You couldn't make out what Ajinkya Rahane was saying. You could see that he was talking to himself. Who else? It was him alone in the middle. Against the rejuvenated West Indies fast bowlers, against his own doubts and doubters, against his own ordinary form, against the scoreboard reading 25 for 3.

There were 11 of them trying to get him out, and the only on Rahane's side was 22 yards away. A mumble, really. Almost every time the camera zoomed in on Rahane as the bowler ran in, you could see he was talking to himself.

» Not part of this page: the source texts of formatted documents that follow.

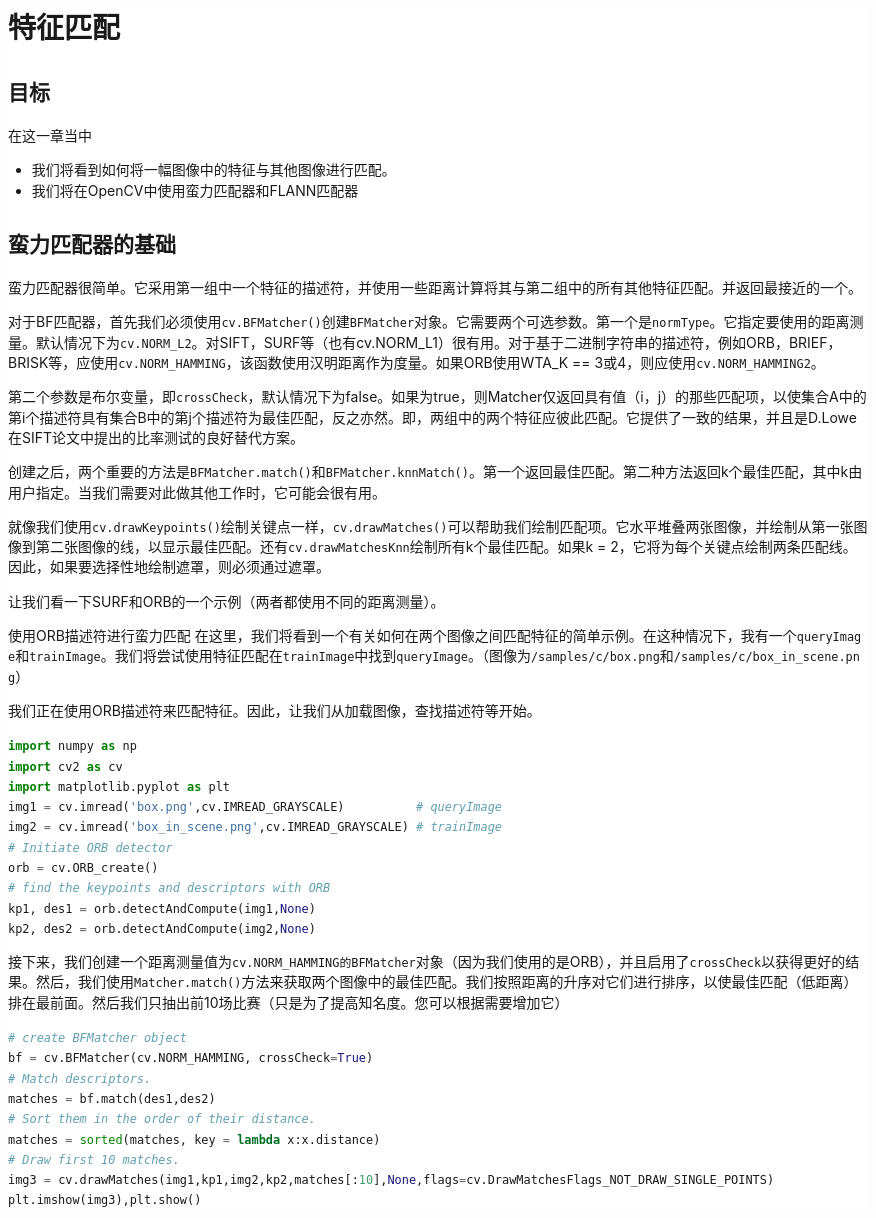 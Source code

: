 # 特征匹配

## 目标

在这一章当中

- 我们将看到如何将一幅图像中的特征与其他图像进行匹配。
- 我们将在OpenCV中使用蛮力匹配器和FLANN匹配器

## 蛮力匹配器的基础

蛮力匹配器很简单。它采用第一组中一个特征的描述符，并使用一些距离计算将其与第二组中的所有其他特征匹配。并返回最接近的一个。

对于BF匹配器，首先我们必须使用`cv.BFMatcher()`创建`BFMatcher`对象。它需要两个可选参数。第一个是`normType`。它指定要使用的距离测量。默认情况下为`cv.NORM_L2`。对SIFT，SURF等（也有cv.NORM_L1）很有用。对于基于二进制字符串的描述符，例如ORB，BRIEF，BRISK等，应使用`cv.NORM_HAMMING`，该函数使用汉明距离作为度量。如果ORB使用WTA_K == 3或4，则应使用`cv.NORM_HAMMING2`。

第二个参数是布尔变量，即`crossCheck`，默认情况下为false。如果为true，则Matcher仅返回具有值（i，j）的那些匹配项，以使集合A中的第i个描述符具有集合B中的第j个描述符为最佳匹配，反之亦然。即，两组中的两个特征应彼此匹配。它提供了一致的结果，并且是D.Lowe在SIFT论文中提出的比率测试的良好替代方案。

创建之后，两个重要的方法是`BFMatcher.match()`和`BFMatcher.knnMatch()`。第一个返回最佳匹配。第二种方法返回k个最佳匹配，其中k由用户指定。当我们需要对此做其他工作时，它可能会很有用。

就像我们使用`cv.drawKeypoints()`绘制关键点一样，`cv.drawMatches()`可以帮助我们绘制匹配项。它水平堆叠两张图像，并绘制从第一张图像到第二张图像的线，以显示最佳匹配。还有`cv.drawMatchesKnn`绘制所有k个最佳匹配。如果k = 2，它将为每个关键点绘制两条匹配线。因此，如果要选择性地绘制遮罩，则必须通过遮罩。

让我们看一下SURF和ORB的一个示例（两者都使用不同的距离测量）。

使用ORB描述符进行蛮力匹配
在这里，我们将看到一个有关如何在两个图像之间匹配特征的简单示例。在这种情况下，我有一个`queryImage`和`trainImage`。我们将尝试使用特征匹配在`trainImage`中找到`queryImage`。（图像为`/samples/c/box.png`和`/samples/c/box_in_scene.png`）

我们正在使用ORB描述符来匹配特征。因此，让我们从加载图像，查找描述符等开始。

```python
import numpy as np
import cv2 as cv
import matplotlib.pyplot as plt
img1 = cv.imread('box.png',cv.IMREAD_GRAYSCALE)          # queryImage
img2 = cv.imread('box_in_scene.png',cv.IMREAD_GRAYSCALE) # trainImage
# Initiate ORB detector
orb = cv.ORB_create()
# find the keypoints and descriptors with ORB
kp1, des1 = orb.detectAndCompute(img1,None)
kp2, des2 = orb.detectAndCompute(img2,None)
```

接下来，我们创建一个距离测量值为`cv.NORM_HAMMING的BFMatcher`对象（因为我们使用的是ORB），并且启用了`crossCheck`以获得更好的结果。然后，我们使用`Matcher.match()`方法来获取两个图像中的最佳匹配。我们按照距离的升序对它们进行排序，以使最佳匹配（低距离）排在最前面。然后我们只抽出前10场比赛（只是为了提高知名度。您可以根据需要增加它）

```python
# create BFMatcher object
bf = cv.BFMatcher(cv.NORM_HAMMING, crossCheck=True)
# Match descriptors.
matches = bf.match(des1,des2)
# Sort them in the order of their distance.
matches = sorted(matches, key = lambda x:x.distance)
# Draw first 10 matches.
img3 = cv.drawMatches(img1,kp1,img2,kp2,matches[:10],None,flags=cv.DrawMatchesFlags_NOT_DRAW_SINGLE_POINTS)
plt.imshow(img3),plt.show()
```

It could have been anything. Rahane is big on visualization, so it might have been just a reinforcement of the visions of him doing well. A reminder, perhaps, to forget everything else, to just watch the ball. He is not of such disposition, but, who knows, he might have been singing. Or chanting. But something, anything, just to remind him that in that moment all thoughts other than the next ball were junk. His form, his two century-less years, forensics of how it has come down to this, all this needed to consigned to the bin.

Eventually, Rahane still didn't have the elusive century. It has been 29 innings now, but what he has is the satisfaction of having seen his team out of that precarious situation. And he has had to do it with an effort that doesn't fit the Rahane template.

One of the features of Rahane's batting is the need to get off to a quick start. He is a batsman who likes to feel bat on ball, a couple of early boundaries before he sets into a long innings. That can sometimes be streaky, even if breathtaking, to watch on days that it comes off. Here, Rahane stayed away from any risk. For four continuous overs at the start of his innings, he was pinned to one end by Jason Holder for four straight maidens. In between, he took a single against the other bowler; before he finally managed a run off Holder he had scored just one run off 30 balls.

This kind of restraint is unheard of from Rahane. His default response when pushed into such a situation is to counterattack. In this innings, though, Rahane was prepared to not manufacture that counterattack. He was prepared to wait for as long as it took. And in his first four overs, Holder didn't give him anything. The pitch, according to Rahane, was sticky and had some sideways movement still. Holder bowled the hard length and wide enough for Rahane to be playing away from the body if he wanted to have a go. He was not willing to take such a risk.

Despite the slow scoring rate, Rahane was playing the innings he wanted to play. The control numbers say as much: against Holder, the bowler who managed to trouble him the most, he was in control 90% of the time. He just put away the square drive and the slash, which meant a lower strike rate but higher control numbers.

The loose balls arrived as the pitch eased out, the ball softened, and more importantly the main bowlers tired. Miguel Cummins failed to continue asking the questions those before him did. Rahane was back to batting on instinct.

"As long as I am contributing to the team, that's what that matters," he said later of missing out on the relief that the hundred might have brought. "Yes I was thinking about my hundred, but see the situation we were in the morning at 20 for 3 was tricky. I just thought if I could contribute to my team that would be great. I am not too worried about my hundreds. They will come automatically. As long as I am at the crease, I am thinking about batting… I am not a selfish guy. I always think about the team. So I am not too concerned about the hundred. I thought 81 on that wicket was crucial. We are in a decent position now."

What will annoy him, though, is the manner of the dismissal. It was back to what has troubled Rahane often in the past. The half-and-half shot. Neither a drive nor a cut. Just looking to punch the ball without getting into a great position to be able to do so. The bat comes down at an angle; often it gets Rahane's outside edge, here it took the inside edge onto the stumps. He might put up a brave front about missing that century, but he will be talking to himself a lot more before he gets to bat next.